What you should do – Print nothing but the lines below starting at the line that holds "You must verify" and ending at the line that holds "2. In the Manufacturing", including both, each exactly as written.
### Data for review
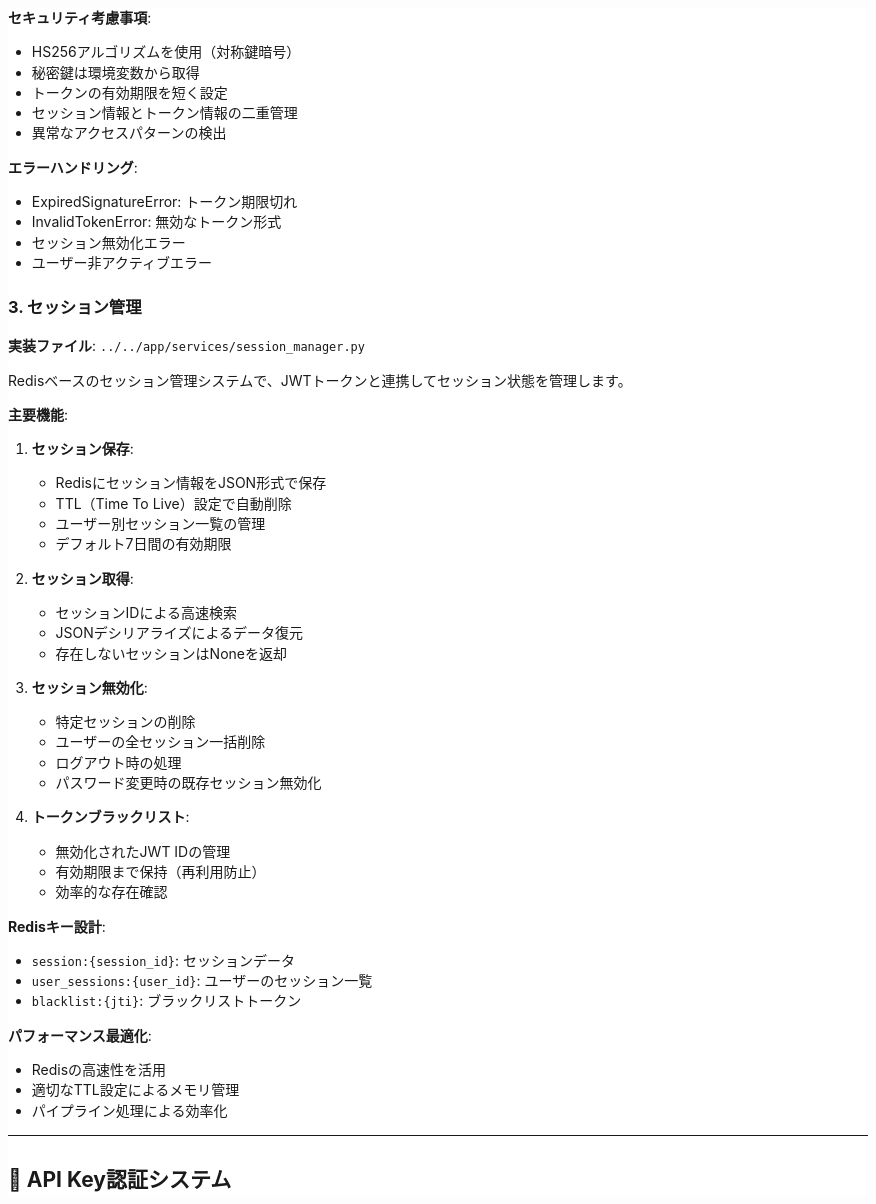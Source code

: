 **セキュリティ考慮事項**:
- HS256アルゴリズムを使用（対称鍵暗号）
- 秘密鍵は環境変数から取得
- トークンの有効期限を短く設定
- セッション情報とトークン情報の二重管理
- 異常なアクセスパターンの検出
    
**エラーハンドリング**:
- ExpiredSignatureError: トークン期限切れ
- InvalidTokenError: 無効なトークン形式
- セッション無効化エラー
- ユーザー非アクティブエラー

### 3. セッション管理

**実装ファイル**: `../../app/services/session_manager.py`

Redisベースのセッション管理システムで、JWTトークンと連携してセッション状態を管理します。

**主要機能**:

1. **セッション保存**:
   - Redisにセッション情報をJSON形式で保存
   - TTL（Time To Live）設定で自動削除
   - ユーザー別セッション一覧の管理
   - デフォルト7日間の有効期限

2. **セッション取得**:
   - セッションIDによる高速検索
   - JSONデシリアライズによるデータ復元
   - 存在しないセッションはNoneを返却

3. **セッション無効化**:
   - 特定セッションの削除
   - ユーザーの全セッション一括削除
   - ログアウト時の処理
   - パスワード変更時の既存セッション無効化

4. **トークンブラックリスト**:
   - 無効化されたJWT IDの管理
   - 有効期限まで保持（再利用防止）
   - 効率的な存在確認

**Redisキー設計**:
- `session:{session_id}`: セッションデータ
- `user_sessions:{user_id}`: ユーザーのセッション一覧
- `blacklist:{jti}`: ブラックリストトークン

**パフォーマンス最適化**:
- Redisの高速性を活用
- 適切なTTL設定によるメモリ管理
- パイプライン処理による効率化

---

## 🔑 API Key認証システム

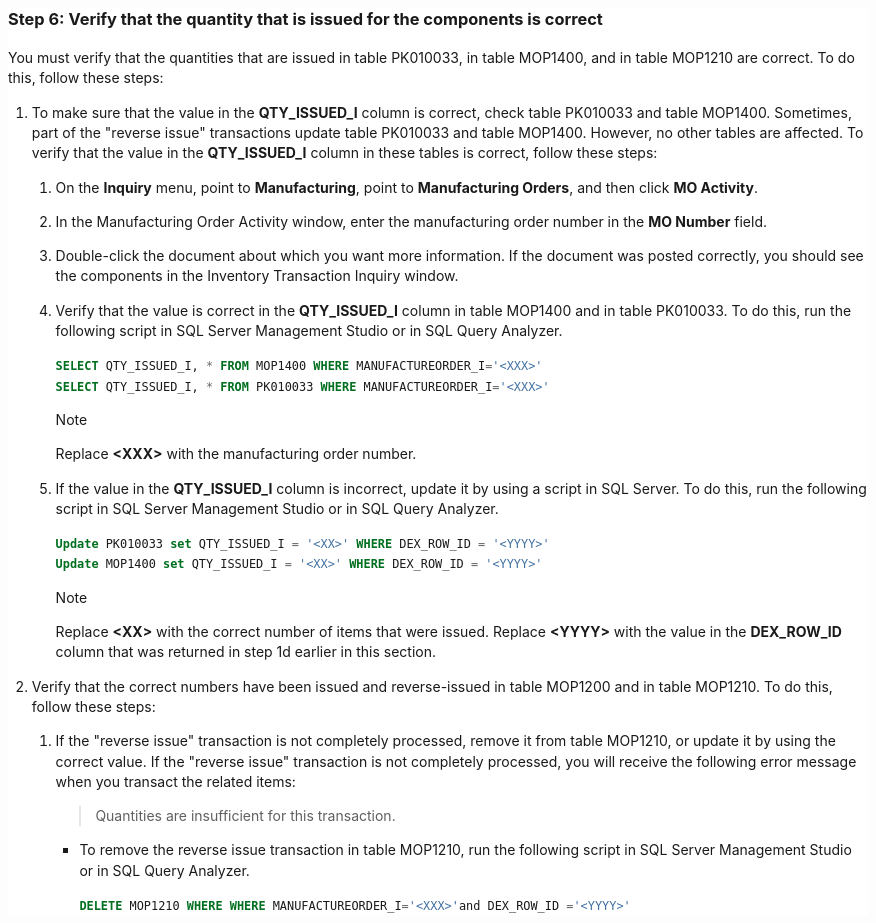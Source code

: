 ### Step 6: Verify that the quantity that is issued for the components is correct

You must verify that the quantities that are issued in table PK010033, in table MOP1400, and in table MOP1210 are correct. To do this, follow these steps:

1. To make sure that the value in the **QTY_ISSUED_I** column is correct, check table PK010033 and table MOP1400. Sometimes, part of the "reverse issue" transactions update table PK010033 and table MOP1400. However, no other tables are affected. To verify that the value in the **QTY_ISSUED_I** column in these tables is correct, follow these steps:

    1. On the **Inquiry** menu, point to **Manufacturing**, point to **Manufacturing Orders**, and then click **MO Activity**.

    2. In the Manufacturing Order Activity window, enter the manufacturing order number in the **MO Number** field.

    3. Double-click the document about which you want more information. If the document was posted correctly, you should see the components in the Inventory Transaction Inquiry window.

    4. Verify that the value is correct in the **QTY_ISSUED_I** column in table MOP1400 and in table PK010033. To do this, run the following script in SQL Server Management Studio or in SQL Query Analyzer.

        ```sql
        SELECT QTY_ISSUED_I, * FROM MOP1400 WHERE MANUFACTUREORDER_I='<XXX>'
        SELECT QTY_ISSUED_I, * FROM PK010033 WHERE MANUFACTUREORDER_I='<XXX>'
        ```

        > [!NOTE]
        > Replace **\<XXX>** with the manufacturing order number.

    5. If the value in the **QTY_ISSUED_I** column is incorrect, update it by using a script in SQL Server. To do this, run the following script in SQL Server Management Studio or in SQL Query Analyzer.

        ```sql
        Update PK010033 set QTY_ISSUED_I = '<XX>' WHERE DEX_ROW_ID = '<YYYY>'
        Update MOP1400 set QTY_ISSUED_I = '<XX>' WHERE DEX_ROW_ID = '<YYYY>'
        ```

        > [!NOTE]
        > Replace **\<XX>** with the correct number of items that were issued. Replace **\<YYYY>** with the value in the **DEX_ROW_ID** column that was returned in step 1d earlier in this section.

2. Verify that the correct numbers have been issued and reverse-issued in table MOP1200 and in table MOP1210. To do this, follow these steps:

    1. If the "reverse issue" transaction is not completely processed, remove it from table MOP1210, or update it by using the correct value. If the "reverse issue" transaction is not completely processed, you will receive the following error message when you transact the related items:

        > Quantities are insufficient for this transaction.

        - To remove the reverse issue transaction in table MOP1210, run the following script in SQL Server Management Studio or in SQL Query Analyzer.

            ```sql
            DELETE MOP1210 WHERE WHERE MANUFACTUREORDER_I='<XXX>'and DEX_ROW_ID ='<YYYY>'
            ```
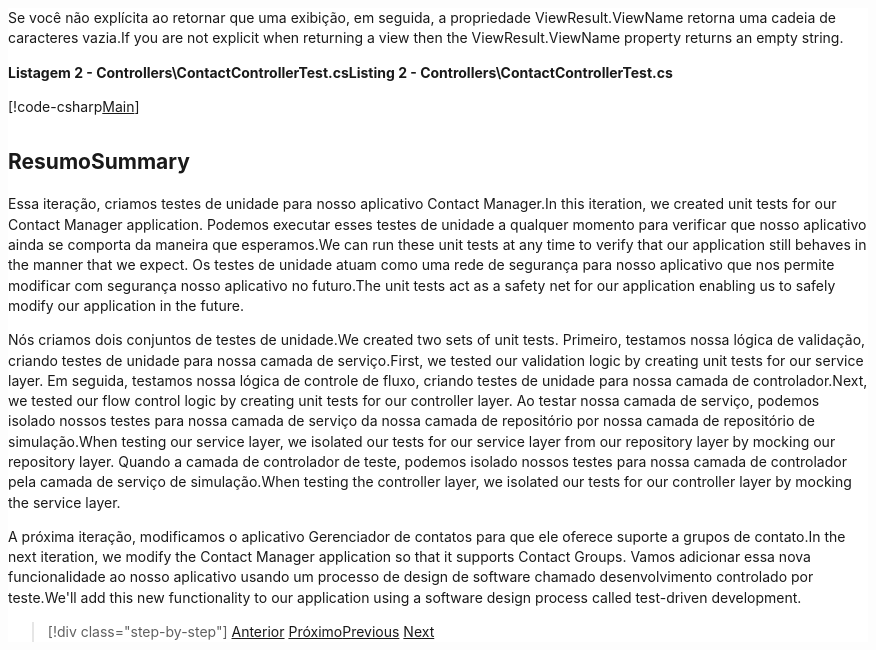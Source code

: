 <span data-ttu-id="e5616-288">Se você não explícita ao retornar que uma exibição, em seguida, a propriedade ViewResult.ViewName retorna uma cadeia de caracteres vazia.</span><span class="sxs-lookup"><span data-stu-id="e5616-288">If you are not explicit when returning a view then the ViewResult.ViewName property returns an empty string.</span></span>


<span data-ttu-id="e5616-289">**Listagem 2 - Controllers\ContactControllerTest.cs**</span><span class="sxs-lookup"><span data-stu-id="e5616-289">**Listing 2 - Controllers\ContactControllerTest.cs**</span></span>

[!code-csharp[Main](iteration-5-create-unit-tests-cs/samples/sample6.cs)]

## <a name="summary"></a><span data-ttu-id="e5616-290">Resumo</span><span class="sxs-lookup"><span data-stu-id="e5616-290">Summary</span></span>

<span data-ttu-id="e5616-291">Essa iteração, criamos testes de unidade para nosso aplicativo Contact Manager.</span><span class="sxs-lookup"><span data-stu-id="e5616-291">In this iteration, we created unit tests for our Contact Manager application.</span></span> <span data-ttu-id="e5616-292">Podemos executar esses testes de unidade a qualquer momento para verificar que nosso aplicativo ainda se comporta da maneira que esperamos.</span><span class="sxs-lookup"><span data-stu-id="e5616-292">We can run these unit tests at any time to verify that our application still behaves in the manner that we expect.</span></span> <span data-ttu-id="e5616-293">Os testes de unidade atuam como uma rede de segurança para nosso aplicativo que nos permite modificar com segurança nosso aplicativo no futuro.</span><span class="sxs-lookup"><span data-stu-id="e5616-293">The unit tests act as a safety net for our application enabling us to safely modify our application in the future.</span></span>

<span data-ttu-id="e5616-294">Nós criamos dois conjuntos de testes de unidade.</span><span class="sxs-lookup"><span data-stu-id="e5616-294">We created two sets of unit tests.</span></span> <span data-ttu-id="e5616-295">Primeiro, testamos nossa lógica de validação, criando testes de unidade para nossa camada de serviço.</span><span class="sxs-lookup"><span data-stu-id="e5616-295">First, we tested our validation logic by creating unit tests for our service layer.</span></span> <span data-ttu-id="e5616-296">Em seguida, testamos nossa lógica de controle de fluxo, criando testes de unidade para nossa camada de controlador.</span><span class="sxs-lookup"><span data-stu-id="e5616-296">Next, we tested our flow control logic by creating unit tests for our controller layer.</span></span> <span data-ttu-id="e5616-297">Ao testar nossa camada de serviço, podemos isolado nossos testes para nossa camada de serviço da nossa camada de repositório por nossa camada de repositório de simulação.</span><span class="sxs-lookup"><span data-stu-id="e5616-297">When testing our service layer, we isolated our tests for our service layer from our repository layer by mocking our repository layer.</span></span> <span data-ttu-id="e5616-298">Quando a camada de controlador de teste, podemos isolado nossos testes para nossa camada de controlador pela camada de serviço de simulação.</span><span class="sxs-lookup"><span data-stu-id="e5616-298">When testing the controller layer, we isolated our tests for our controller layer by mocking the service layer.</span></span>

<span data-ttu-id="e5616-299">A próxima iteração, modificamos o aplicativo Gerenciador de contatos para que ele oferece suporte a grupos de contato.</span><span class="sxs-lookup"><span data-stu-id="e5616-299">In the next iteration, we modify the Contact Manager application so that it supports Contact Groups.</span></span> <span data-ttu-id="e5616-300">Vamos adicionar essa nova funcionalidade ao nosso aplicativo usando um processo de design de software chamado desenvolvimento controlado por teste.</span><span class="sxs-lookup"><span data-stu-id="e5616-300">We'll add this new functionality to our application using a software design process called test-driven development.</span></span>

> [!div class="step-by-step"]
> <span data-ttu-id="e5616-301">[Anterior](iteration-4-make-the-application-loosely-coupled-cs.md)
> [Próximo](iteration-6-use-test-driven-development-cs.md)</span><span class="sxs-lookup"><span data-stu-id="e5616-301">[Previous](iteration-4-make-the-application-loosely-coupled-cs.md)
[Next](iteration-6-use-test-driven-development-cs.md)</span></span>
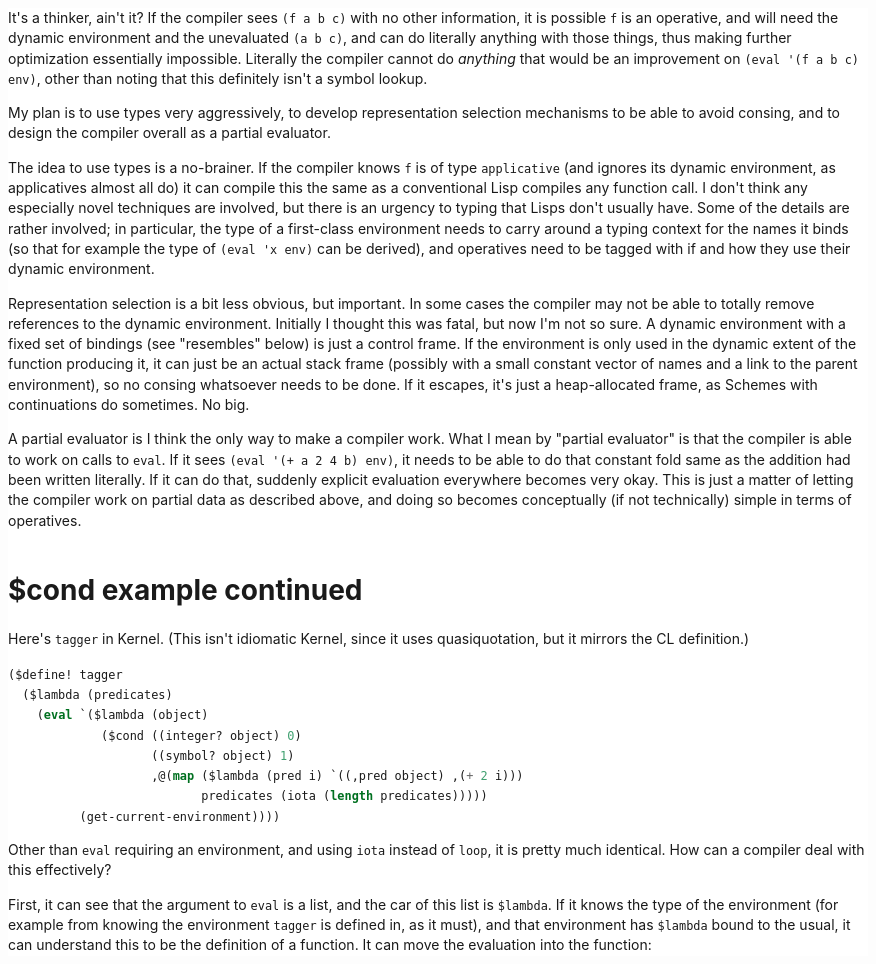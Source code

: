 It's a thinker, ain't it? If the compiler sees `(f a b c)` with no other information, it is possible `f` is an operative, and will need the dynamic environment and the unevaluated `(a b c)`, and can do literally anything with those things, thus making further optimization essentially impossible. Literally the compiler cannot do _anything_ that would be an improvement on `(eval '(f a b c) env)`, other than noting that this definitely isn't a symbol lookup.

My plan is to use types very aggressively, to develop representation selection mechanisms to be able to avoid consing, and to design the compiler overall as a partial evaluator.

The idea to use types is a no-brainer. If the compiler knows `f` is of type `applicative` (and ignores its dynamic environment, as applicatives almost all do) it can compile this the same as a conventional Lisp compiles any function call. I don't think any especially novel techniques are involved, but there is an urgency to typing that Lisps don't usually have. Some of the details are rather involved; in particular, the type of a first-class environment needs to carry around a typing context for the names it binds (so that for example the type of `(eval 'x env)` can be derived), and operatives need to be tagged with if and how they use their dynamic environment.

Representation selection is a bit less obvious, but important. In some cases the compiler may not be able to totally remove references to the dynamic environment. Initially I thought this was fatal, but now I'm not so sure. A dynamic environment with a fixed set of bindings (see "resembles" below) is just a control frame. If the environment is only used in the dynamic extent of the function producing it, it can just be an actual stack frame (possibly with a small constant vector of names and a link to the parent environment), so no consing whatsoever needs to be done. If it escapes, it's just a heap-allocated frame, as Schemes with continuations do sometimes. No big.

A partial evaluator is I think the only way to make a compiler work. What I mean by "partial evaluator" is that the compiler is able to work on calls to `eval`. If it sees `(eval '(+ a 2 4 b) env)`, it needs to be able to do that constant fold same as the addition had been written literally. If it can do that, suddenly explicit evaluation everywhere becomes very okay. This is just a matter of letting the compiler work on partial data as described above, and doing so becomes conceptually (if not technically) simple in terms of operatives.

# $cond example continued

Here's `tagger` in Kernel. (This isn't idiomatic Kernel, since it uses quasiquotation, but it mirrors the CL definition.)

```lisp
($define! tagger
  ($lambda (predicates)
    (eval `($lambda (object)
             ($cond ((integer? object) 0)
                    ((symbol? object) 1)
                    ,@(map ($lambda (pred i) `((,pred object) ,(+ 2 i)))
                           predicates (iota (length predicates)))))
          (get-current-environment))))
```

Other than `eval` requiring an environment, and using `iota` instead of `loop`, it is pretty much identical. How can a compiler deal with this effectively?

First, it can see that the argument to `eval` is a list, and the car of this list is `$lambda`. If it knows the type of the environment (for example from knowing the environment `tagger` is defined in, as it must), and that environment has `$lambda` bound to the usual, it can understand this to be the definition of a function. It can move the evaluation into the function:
######
Answer –
You must verify that the quantities that are issued in table PK010033, in table MOP1400, and in table MOP1210 are correct. To do this, follow these steps:

1. To make sure that the value in the **QTY_ISSUED_I** column is correct, check table PK010033 and table MOP1400. Sometimes, part of the "reverse issue" transactions update table PK010033 and table MOP1400. However, no other tables are affected. To verify that the value in the **QTY_ISSUED_I** column in these tables is correct, follow these steps:

    1. On the **Inquiry** menu, point to **Manufacturing**, point to **Manufacturing Orders**, and then click **MO Activity**.

    2. In the Manufacturing Order Activity window, enter the manufacturing order number in the **MO Number** field.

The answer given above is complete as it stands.